As if in answer to his name, Manuel emerged from the cooking hut. He crept over the wet ground, his eyes on his muddy feet. At first glance he looked no different from yesterday, and yet something about him had changed. There was a stiffness in his legs and his whole body seemed to droop towards the ground. What had Santos done to him? He moved like a man in a brace.
Thomas excused himself, pleading hunger, and went to find Pedro.
‘Tell me what Antonio did to Manuel,’ he said in Portuguese as soon as he entered the cooking hut.
Pedro looked at him with fright and put a finger to his lips, but Thomas knew everybody was out of earshot.
‘No more than can be expected,’ he whispered. He limped over and stood close to Thomas to speak into his ear. ‘We have to be careful in this job. But Manuel can be thankful he is a servant and not a rubber tapper.’ His head bobbed; he had said too much.
‘What do you mean?’ asked Thomas. ‘And why don’t you both leave if you are scared to make mistakes?’
Pedro laughed, a dry, hollow sound like that of a wasp inside its nest. ‘Leave? That is not possible.’
‘Why not?’
Pedro turned his back on him and began to chop plantain. Thomas noticed for the first time a dead howler monkey, draped over the table like a stole. Its eyes had been eaten by ants; their cavities stared back at him. ‘I have a family, Senhor Edgar. How will I feed them?’
‘You could find another position.’
Pedro just shook his head and would not face him.
‘What happens to the rubber tappers?’
Pedro would not speak.
‘Pedro?’
The cook pivoted on his heel. The sand crackled beneath his feet. ‘Do not ask me any more questions, Senhor Edgar, if you count me as a friend.’
Travelling with the current, the boat sped towards Manaus. Rain splattered the surface of the water, churning it to a deep black.
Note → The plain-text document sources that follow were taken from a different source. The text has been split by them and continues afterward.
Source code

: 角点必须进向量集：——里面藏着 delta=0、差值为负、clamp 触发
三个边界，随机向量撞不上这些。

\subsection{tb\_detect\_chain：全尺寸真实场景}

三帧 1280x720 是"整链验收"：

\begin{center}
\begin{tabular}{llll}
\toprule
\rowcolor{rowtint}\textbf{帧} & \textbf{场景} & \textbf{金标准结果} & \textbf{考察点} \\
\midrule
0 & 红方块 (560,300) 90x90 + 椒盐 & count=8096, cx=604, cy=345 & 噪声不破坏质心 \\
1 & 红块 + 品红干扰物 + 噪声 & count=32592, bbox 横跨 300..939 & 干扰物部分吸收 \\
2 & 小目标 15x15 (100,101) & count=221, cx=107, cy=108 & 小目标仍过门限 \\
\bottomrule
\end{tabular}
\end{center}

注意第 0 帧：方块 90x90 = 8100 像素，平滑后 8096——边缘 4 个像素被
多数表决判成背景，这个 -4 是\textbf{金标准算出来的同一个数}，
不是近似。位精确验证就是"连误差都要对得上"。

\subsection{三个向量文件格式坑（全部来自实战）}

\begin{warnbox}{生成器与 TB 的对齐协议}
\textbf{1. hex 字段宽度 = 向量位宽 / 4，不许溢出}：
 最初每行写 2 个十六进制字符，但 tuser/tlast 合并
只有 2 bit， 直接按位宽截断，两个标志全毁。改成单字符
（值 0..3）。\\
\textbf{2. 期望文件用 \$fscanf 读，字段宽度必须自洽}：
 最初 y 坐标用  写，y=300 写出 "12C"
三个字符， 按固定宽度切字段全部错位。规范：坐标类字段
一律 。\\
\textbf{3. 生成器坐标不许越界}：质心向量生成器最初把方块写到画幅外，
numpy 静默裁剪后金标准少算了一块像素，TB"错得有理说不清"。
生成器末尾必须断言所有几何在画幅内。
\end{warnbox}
There was nowhere he would rather be at this time, apart from safely at home perhaps, but he couldn’t bear the thought of returning empty handed. And yet, what was he doing? He was travelling in the opposite direction to the place his butterfly had been spotted, according to Santos, and according to his own sighting, real or imagined.
Then again, Santos was not to be relied upon as a source of information. He could just as easily have made up the facts of the butterfly. What had he said at dinner in Manaus? There is a valley to the north, where they appear in their thousands, only at sunset. He had called it the giant beauty. Well, Thomas had certainly found the valley, but perhaps the idea had been planted that night at dinner and the drug and the illness had done the rest.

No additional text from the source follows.